Lutetium(III) oxide, a white solid, is a cubic compound of lutetium sometimes used in the preparation of specialty glasses. It is also called lutecia. It is a lanthanide oxide, also known as a rare earth.

==History==
In 1879, Swiss chemist Jean Charles Galissard de Marignac (1817–1894) claimed to have discovered ytterbium, but he had found a mixture of elements. In 1907, French chemist Georges Urbain (1872–1938) reported that ytterbium was a mixture of two new elements and was not a single element. Two other chemists, Carl Auer von Welsbach (1858–1929) and Charles James (1880–1926) also extracted lutetium(III) oxide around the same time. All three scientists successfully separated Marignac's ytterbia into oxides of two elements which were eventually named ytterbium and lutetium).
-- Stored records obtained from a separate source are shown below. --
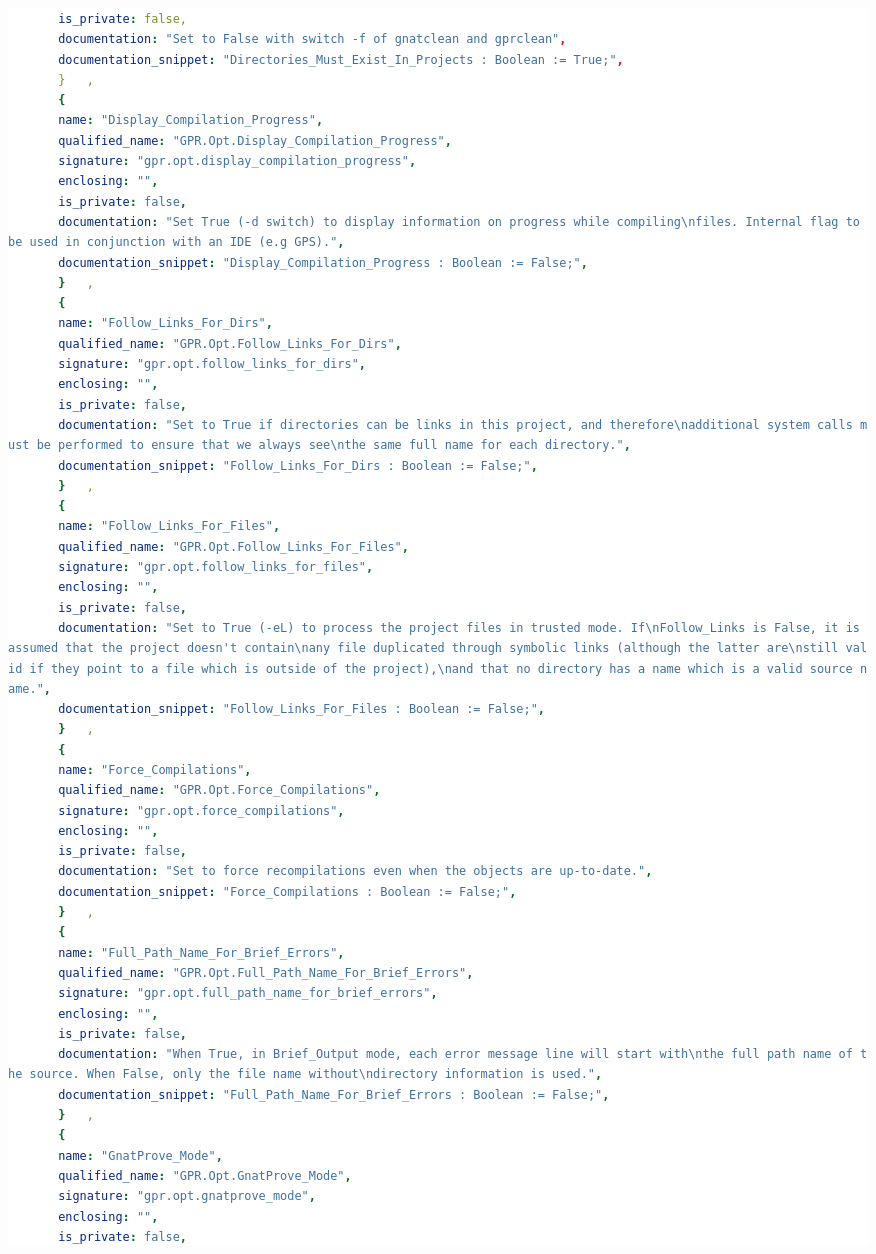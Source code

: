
 ```yaml
       is_private: false,
       documentation: "Set to False with switch -f of gnatclean and gprclean",
       documentation_snippet: "Directories_Must_Exist_In_Projects : Boolean := True;",
       }   ,
       {
       name: "Display_Compilation_Progress",
       qualified_name: "GPR.Opt.Display_Compilation_Progress",
       signature: "gpr.opt.display_compilation_progress",
       enclosing: "",
       is_private: false,
       documentation: "Set True (-d switch) to display information on progress while compiling\nfiles. Internal flag to be used in conjunction with an IDE (e.g GPS).",
       documentation_snippet: "Display_Compilation_Progress : Boolean := False;",
       }   ,
       {
       name: "Follow_Links_For_Dirs",
       qualified_name: "GPR.Opt.Follow_Links_For_Dirs",
       signature: "gpr.opt.follow_links_for_dirs",
       enclosing: "",
       is_private: false,
       documentation: "Set to True if directories can be links in this project, and therefore\nadditional system calls must be performed to ensure that we always see\nthe same full name for each directory.",
       documentation_snippet: "Follow_Links_For_Dirs : Boolean := False;",
       }   ,
       {
       name: "Follow_Links_For_Files",
       qualified_name: "GPR.Opt.Follow_Links_For_Files",
       signature: "gpr.opt.follow_links_for_files",
       enclosing: "",
       is_private: false,
       documentation: "Set to True (-eL) to process the project files in trusted mode. If\nFollow_Links is False, it is assumed that the project doesn't contain\nany file duplicated through symbolic links (although the latter are\nstill valid if they point to a file which is outside of the project),\nand that no directory has a name which is a valid source name.",
       documentation_snippet: "Follow_Links_For_Files : Boolean := False;",
       }   ,
       {
       name: "Force_Compilations",
       qualified_name: "GPR.Opt.Force_Compilations",
       signature: "gpr.opt.force_compilations",
       enclosing: "",
       is_private: false,
       documentation: "Set to force recompilations even when the objects are up-to-date.",
       documentation_snippet: "Force_Compilations : Boolean := False;",
       }   ,
       {
       name: "Full_Path_Name_For_Brief_Errors",
       qualified_name: "GPR.Opt.Full_Path_Name_For_Brief_Errors",
       signature: "gpr.opt.full_path_name_for_brief_errors",
       enclosing: "",
       is_private: false,
       documentation: "When True, in Brief_Output mode, each error message line will start with\nthe full path name of the source. When False, only the file name without\ndirectory information is used.",
       documentation_snippet: "Full_Path_Name_For_Brief_Errors : Boolean := False;",
       }   ,
       {
       name: "GnatProve_Mode",
       qualified_name: "GPR.Opt.GnatProve_Mode",
       signature: "gpr.opt.gnatprove_mode",
       enclosing: "",
       is_private: false,
```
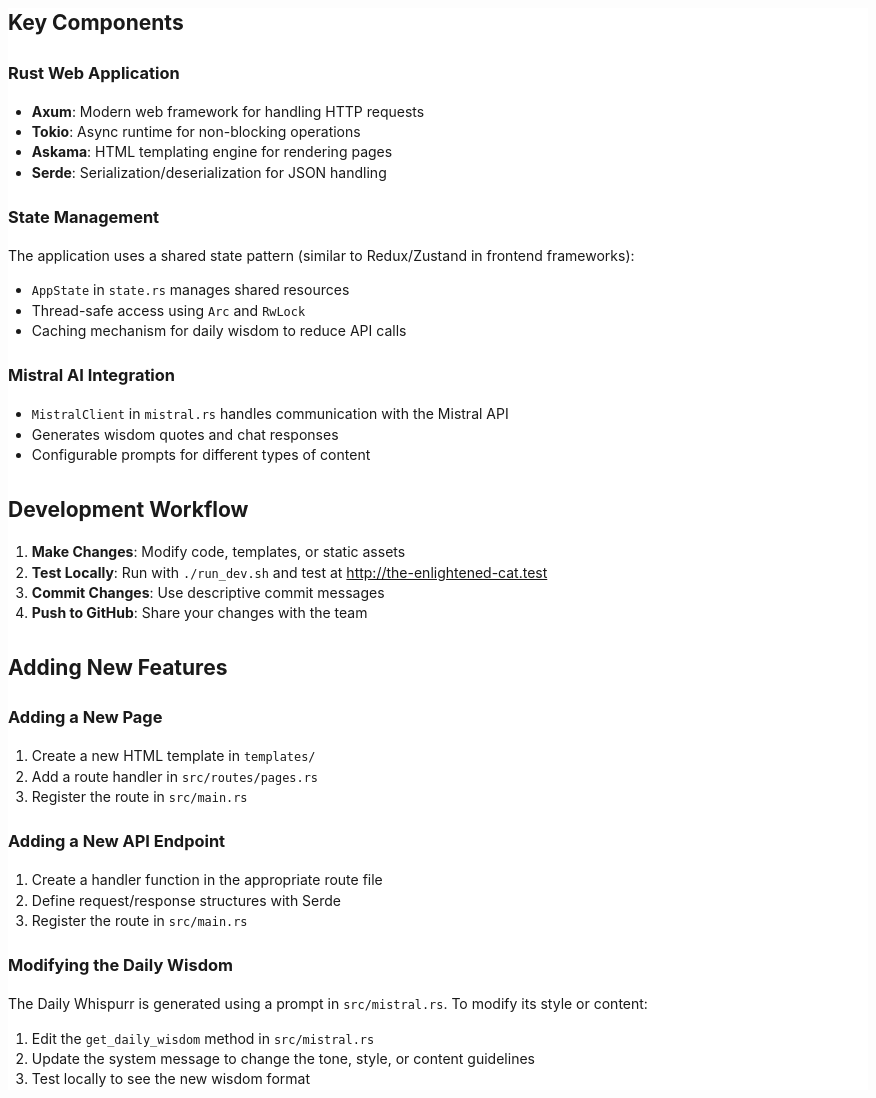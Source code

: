 ## Key Components

### Rust Web Application

- **Axum**: Modern web framework for handling HTTP requests
- **Tokio**: Async runtime for non-blocking operations
- **Askama**: HTML templating engine for rendering pages
- **Serde**: Serialization/deserialization for JSON handling

### State Management

The application uses a shared state pattern (similar to Redux/Zustand in frontend frameworks):

- `AppState` in `state.rs` manages shared resources
- Thread-safe access using `Arc` and `RwLock`
- Caching mechanism for daily wisdom to reduce API calls

### Mistral AI Integration

- `MistralClient` in `mistral.rs` handles communication with the Mistral API
- Generates wisdom quotes and chat responses
- Configurable prompts for different types of content

## Development Workflow

1. **Make Changes**: Modify code, templates, or static assets
2. **Test Locally**: Run with `./run_dev.sh` and test at http://the-enlightened-cat.test
3. **Commit Changes**: Use descriptive commit messages
4. **Push to GitHub**: Share your changes with the team

## Adding New Features

### Adding a New Page

1. Create a new HTML template in `templates/`
2. Add a route handler in `src/routes/pages.rs`
3. Register the route in `src/main.rs`

### Adding a New API Endpoint

1. Create a handler function in the appropriate route file
2. Define request/response structures with Serde
3. Register the route in `src/main.rs`

### Modifying the Daily Wisdom

The Daily Whispurr is generated using a prompt in `src/mistral.rs`. To modify its style or content:

1. Edit the `get_daily_wisdom` method in `src/mistral.rs`
2. Update the system message to change the tone, style, or content guidelines
3. Test locally to see the new wisdom format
None of these chemists were able to isolate pure lutetium. James' separation was of very high quality, but Urbain and Auer von Welsbach published before him.

==Uses==
Lutetium(III) oxide is an important raw material for laser crystals. It also has specialized uses in ceramics, glass, phosphors, and lasers. Lutetium(III) oxide is used as a catalyst in cracking, alkylation, hydrogenation, and polymerization. The band gap of lutetium oxide is 5.5 eV.